§ **Problem to solve**: The answer must consist of every line below that holds the word "width".

§ **Dataset**:

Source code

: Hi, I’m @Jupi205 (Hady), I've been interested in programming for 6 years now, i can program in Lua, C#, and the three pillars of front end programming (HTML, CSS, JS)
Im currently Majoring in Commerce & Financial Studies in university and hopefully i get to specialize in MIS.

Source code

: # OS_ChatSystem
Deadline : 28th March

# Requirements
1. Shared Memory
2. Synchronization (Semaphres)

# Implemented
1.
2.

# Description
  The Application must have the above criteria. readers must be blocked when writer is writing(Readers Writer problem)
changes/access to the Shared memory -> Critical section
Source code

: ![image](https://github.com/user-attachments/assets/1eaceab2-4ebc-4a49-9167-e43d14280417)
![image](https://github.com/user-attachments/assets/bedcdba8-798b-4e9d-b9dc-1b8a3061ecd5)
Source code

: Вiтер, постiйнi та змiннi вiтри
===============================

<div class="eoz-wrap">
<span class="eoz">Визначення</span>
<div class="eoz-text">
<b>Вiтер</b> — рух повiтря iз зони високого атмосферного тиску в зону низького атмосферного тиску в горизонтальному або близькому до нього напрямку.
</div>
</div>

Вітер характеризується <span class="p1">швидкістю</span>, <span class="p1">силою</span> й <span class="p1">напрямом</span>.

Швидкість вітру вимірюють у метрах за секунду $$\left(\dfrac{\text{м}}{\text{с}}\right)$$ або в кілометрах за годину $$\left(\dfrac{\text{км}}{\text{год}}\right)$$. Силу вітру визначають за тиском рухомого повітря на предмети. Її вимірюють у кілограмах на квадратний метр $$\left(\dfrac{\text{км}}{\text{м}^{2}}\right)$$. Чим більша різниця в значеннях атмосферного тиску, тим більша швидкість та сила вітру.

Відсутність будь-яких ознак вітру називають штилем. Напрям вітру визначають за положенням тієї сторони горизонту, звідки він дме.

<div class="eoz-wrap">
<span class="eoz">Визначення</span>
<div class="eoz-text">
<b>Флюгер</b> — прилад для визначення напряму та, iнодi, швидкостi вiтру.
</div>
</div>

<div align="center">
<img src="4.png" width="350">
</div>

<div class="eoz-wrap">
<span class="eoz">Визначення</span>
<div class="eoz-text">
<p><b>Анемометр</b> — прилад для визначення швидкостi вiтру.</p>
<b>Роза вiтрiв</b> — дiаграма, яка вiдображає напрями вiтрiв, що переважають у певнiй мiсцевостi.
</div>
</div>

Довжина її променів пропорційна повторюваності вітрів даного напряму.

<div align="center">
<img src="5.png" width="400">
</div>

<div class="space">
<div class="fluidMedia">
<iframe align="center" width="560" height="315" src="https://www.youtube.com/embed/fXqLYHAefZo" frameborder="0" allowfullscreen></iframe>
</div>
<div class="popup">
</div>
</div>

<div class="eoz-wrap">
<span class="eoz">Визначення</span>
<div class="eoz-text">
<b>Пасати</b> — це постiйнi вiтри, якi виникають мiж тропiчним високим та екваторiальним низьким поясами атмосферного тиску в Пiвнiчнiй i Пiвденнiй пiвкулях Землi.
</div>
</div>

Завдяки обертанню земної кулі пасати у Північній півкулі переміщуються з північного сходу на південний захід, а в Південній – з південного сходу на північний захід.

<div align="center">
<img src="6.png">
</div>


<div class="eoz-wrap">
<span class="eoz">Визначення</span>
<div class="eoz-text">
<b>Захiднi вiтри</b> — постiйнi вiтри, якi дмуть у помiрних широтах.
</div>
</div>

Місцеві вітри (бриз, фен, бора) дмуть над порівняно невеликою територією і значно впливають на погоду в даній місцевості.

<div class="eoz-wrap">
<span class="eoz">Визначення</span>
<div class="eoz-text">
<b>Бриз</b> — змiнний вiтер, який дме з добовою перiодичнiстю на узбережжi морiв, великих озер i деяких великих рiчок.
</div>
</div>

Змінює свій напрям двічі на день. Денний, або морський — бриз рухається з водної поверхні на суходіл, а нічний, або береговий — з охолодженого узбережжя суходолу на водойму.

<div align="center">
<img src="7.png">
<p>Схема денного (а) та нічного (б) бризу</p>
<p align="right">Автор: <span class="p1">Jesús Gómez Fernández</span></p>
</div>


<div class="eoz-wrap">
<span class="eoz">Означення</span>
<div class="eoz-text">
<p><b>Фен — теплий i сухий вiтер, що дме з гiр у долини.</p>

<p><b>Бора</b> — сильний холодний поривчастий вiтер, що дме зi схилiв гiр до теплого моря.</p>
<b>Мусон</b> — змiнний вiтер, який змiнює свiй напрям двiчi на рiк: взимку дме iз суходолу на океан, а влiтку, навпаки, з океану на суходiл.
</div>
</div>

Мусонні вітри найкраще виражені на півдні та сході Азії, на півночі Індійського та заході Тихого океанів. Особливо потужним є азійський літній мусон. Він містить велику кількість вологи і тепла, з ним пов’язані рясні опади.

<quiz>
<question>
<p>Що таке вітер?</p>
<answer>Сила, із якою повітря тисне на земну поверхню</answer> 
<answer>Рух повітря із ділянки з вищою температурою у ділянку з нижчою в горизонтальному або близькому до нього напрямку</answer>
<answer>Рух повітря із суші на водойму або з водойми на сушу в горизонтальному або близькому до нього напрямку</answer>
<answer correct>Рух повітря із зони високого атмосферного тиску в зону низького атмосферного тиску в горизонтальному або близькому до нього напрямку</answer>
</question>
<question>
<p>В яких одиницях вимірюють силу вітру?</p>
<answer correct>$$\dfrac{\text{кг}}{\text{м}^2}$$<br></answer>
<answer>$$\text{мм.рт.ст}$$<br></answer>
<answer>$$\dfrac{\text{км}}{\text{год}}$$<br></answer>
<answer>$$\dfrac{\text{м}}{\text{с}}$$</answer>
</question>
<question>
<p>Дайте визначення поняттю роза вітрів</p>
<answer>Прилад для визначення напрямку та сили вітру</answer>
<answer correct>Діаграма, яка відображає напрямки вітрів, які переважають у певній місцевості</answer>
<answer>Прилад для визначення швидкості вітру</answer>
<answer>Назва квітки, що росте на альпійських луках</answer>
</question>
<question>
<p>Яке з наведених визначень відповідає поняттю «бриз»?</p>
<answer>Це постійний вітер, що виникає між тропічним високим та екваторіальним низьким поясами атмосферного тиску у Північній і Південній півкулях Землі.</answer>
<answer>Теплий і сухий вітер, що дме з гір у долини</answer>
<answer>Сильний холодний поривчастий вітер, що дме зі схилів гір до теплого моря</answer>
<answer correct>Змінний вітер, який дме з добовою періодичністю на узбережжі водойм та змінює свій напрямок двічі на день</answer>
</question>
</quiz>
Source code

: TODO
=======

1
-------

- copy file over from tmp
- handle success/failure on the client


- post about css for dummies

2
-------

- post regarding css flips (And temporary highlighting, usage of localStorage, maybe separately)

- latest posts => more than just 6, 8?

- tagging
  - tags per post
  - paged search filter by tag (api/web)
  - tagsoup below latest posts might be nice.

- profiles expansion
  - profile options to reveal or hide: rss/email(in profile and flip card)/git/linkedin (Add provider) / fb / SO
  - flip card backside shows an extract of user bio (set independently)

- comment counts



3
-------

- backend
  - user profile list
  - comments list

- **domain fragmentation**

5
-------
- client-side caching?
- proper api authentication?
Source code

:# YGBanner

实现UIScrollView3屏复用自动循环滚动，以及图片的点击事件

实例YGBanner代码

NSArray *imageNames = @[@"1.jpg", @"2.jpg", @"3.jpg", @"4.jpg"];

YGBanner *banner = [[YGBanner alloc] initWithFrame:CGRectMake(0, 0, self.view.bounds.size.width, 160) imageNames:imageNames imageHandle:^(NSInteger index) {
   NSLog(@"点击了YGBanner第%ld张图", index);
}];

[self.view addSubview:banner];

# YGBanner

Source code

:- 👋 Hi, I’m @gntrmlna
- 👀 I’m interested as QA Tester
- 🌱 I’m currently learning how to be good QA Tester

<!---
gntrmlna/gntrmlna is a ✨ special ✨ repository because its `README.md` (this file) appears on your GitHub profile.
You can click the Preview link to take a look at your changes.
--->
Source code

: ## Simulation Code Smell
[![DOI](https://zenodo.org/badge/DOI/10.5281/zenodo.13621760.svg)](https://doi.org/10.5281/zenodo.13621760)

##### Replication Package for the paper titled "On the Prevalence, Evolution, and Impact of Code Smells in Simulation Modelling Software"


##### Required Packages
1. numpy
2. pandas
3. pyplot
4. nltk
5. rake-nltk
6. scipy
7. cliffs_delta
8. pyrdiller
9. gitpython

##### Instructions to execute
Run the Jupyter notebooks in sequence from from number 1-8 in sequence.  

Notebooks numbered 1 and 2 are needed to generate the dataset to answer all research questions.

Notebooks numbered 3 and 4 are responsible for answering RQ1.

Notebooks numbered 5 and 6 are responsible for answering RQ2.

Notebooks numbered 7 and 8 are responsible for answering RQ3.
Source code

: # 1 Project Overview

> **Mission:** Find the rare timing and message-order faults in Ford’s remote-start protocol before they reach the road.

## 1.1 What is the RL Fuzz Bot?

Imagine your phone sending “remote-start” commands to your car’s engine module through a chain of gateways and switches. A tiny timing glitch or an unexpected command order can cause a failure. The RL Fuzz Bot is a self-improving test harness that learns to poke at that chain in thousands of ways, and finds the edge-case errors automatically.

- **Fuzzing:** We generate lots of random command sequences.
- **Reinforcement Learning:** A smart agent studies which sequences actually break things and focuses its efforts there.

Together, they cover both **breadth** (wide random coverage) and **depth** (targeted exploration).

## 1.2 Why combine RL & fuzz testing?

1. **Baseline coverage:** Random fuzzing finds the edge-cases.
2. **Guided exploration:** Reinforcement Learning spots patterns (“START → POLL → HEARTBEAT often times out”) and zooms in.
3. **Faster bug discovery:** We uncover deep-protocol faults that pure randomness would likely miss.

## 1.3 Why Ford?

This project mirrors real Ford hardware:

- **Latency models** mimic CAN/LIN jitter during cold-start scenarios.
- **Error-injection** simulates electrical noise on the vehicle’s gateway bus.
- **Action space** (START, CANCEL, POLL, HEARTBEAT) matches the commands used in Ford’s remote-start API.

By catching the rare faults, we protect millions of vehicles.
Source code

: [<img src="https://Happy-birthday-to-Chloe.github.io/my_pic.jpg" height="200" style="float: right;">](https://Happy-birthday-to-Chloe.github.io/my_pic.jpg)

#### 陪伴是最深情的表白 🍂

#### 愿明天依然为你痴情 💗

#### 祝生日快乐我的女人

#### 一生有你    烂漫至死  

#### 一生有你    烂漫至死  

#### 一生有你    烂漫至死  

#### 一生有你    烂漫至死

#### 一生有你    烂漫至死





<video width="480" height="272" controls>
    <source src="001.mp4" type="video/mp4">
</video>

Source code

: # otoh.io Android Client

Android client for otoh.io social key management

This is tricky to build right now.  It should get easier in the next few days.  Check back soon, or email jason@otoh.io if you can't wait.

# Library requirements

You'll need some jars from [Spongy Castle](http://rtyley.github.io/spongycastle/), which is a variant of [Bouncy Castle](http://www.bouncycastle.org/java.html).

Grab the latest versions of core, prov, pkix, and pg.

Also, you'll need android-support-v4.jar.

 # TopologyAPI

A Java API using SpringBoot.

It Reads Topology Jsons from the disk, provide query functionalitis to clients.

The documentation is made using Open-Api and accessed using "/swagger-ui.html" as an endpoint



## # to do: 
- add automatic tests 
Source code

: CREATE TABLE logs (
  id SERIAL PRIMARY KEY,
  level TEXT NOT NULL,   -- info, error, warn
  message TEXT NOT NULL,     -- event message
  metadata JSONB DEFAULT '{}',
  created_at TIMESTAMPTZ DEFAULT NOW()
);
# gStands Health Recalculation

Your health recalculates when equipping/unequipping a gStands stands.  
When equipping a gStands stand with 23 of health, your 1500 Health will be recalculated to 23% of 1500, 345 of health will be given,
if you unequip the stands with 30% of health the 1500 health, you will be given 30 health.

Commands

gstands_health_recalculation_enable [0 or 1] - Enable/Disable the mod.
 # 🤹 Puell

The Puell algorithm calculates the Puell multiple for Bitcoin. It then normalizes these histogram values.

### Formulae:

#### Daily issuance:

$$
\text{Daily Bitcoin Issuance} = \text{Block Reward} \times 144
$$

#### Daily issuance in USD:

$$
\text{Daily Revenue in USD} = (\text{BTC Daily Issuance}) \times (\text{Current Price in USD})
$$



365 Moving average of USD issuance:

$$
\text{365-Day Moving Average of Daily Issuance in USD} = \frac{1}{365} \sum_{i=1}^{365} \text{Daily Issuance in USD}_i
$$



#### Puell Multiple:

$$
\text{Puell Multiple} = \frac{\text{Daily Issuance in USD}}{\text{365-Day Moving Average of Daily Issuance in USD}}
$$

§ **Solution**:
<img src="4.png" width="350">
<img src="5.png" width="400">
<iframe align="center" width="560" height="315" src="https://www.youtube.com/embed/fXqLYHAefZo" frameborder="0" allowfullscreen></iframe>
YGBanner *banner = [[YGBanner alloc] initWithFrame:CGRectMake(0, 0, self.view.bounds.size.width, 160) imageNames:imageNames imageHandle:^(NSInteger index) {
<video width="480" height="272" controls>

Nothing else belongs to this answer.